Work required: An exact copy of the entries is required, excluding any pictures.

+++ Recorded data

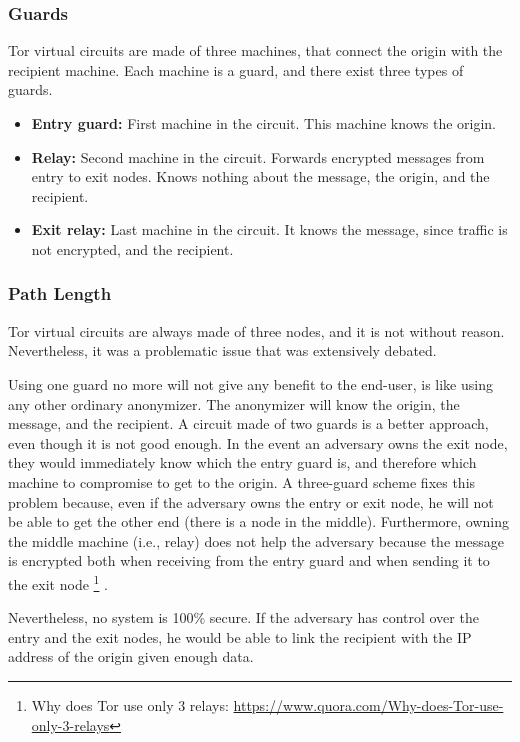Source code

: \documentclass[11pt, a4paper,twoside]{tesi_upf}
\begin{document}
\subsubsection{Guards}

Tor virtual circuits are made of three machines, that connect the origin with the recipient machine. Each machine is a guard, and there exist three types of guards.

\begin{itemize}
\item\textbf{Entry guard:} First machine in the circuit. This machine knows the origin.

\item\textbf{Relay:} Second machine in the circuit. Forwards encrypted messages from entry to exit nodes. Knows nothing about the message, the origin, and the recipient.

\item\textbf{Exit relay:} Last machine in the circuit. It knows the message, since traffic is not encrypted, and the recipient.
\end{itemize}

\subsubsection{Path Length}
\label{path-length}

Tor virtual circuits are always made of three nodes, and it is not without reason. Nevertheless, it was a problematic issue that was extensively debated.

Using one guard no more will not give any benefit to the end-user, is like using any other ordinary anonymizer. The anonymizer will know the origin, the message, and the recipient.
A circuit made of two guards is a better approach, even though it is not good enough. In the event an adversary owns the exit node, they would immediately know which the entry guard is, and therefore which machine to compromise to get to the origin. A three-guard scheme fixes this problem because, even if the adversary owns the entry or exit node, he will not be able to get the other end (there is a node in the middle). Furthermore, owning the middle machine (i.e., relay) does not help the adversary because the message is encrypted both when receiving from the entry guard and when sending it to the exit node  \footnote{Why does Tor use only 3 relays: \url{https://www.quora.com/Why-does-Tor-use-only-3-relays}} \cite{master-tor-circuit}.

Nevertheless, no system is 100\% secure. If the adversary has control over the entry and the exit nodes, he would be able to link the recipient with the IP address of the origin given enough data.
\end{document}
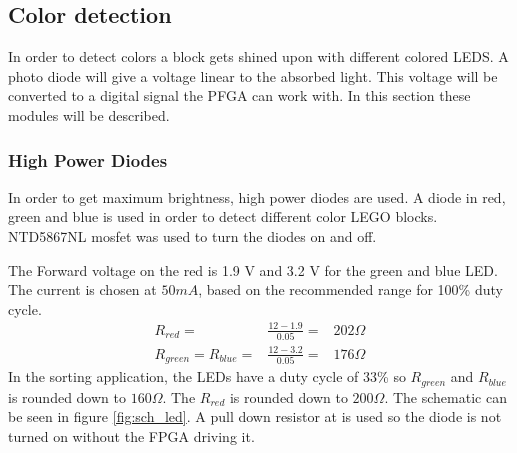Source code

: \subsection{Color detection}
In order to detect colors a block gets shined upon with different colored LEDS.
A photo diode will give a voltage linear to the absorbed light.
This voltage will be converted to a digital signal the PFGA can work with.
In this section these modules will be described.
\subsubsection{High Power Diodes}
In order to get maximum brightness, high power diodes are used.
A diode in red, green and blue is used in order to detect different color LEGO blocks.
NTD5867NL mosfet was used to turn the diodes on and off.

The Forward voltage on the red is 1.9 V and 3.2 V for the green and blue LED\cite{ds:red_led,ds:gb_led}.
The current is chosen at $50 mA$, based on the recommended range for 100\% duty cycle\cite[p. 2]{apnote:led}.
\begin{eqnarray}
 R_{red} =& \frac{12-1.9}{0.05} =& 202 \Omega \nonumber \\
 R_{green} = R_{blue} =& \frac{12-3.2}{0.05} =& 176 \Omega \nonumber 
\end{eqnarray}
In the sorting application, the LEDs have a duty cycle of 33\% so $R_{green}$ and $R_{blue}$ is rounded down to $160 \Omega$.
The $R_{red}$ is rounded down to $200\Omega$.
The schematic can be seen in figure \ref{fig:sch_led}.
A pull down resistor at is used so the diode is not turned on without the FPGA driving it.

++++++

Result of the task:
Source code

: \documentclass[11pt, a4paper,twoside]{tesi_upf}
\begin{document}
\subsubsection{Guards}

Tor virtual circuits are made of three machines, that connect the origin with the recipient machine. Each machine is a guard, and there exist three types of guards.

\begin{itemize}
\item\textbf{Entry guard:} First machine in the circuit. This machine knows the origin.

\item\textbf{Relay:} Second machine in the circuit. Forwards encrypted messages from entry to exit nodes. Knows nothing about the message, the origin, and the recipient.

\item\textbf{Exit relay:} Last machine in the circuit. It knows the message, since traffic is not encrypted, and the recipient.
\end{itemize}

\subsubsection{Path Length}
\label{path-length}

Tor virtual circuits are always made of three nodes, and it is not without reason. Nevertheless, it was a problematic issue that was extensively debated.

Using one guard no more will not give any benefit to the end-user, is like using any other ordinary anonymizer. The anonymizer will know the origin, the message, and the recipient.
A circuit made of two guards is a better approach, even though it is not good enough. In the event an adversary owns the exit node, they would immediately know which the entry guard is, and therefore which machine to compromise to get to the origin. A three-guard scheme fixes this problem because, even if the adversary owns the entry or exit node, he will not be able to get the other end (there is a node in the middle). Furthermore, owning the middle machine (i.e., relay) does not help the adversary because the message is encrypted both when receiving from the entry guard and when sending it to the exit node  \footnote{Why does Tor use only 3 relays: \url{https://www.quora.com/Why-does-Tor-use-only-3-relays}} \cite{master-tor-circuit}.

Nevertheless, no system is 100\% secure. If the adversary has control over the entry and the exit nodes, he would be able to link the recipient with the IP address of the origin given enough data.
\end{document}
Source code

: \subsection{Color detection}
In order to detect colors a block gets shined upon with different colored LEDS.
A photo diode will give a voltage linear to the absorbed light.
This voltage will be converted to a digital signal the PFGA can work with.
In this section these modules will be described.
\subsubsection{High Power Diodes}
In order to get maximum brightness, high power diodes are used.
A diode in red, green and blue is used in order to detect different color LEGO blocks.
NTD5867NL mosfet was used to turn the diodes on and off.

The Forward voltage on the red is 1.9 V and 3.2 V for the green and blue LED\cite{ds:red_led,ds:gb_led}.
The current is chosen at $50 mA$, based on the recommended range for 100\% duty cycle\cite[p. 2]{apnote:led}.
\begin{eqnarray}
 R_{red} =& \frac{12-1.9}{0.05} =& 202 \Omega \nonumber \\
 R_{green} = R_{blue} =& \frac{12-3.2}{0.05} =& 176 \Omega \nonumber 
\end{eqnarray}
In the sorting application, the LEDs have a duty cycle of 33\% so $R_{green}$ and $R_{blue}$ is rounded down to $160 \Omega$.
The $R_{red}$ is rounded down to $200\Omega$.
The schematic can be seen in figure \ref{fig:sch_led}.
A pull down resistor at is used so the diode is not turned on without the FPGA driving it.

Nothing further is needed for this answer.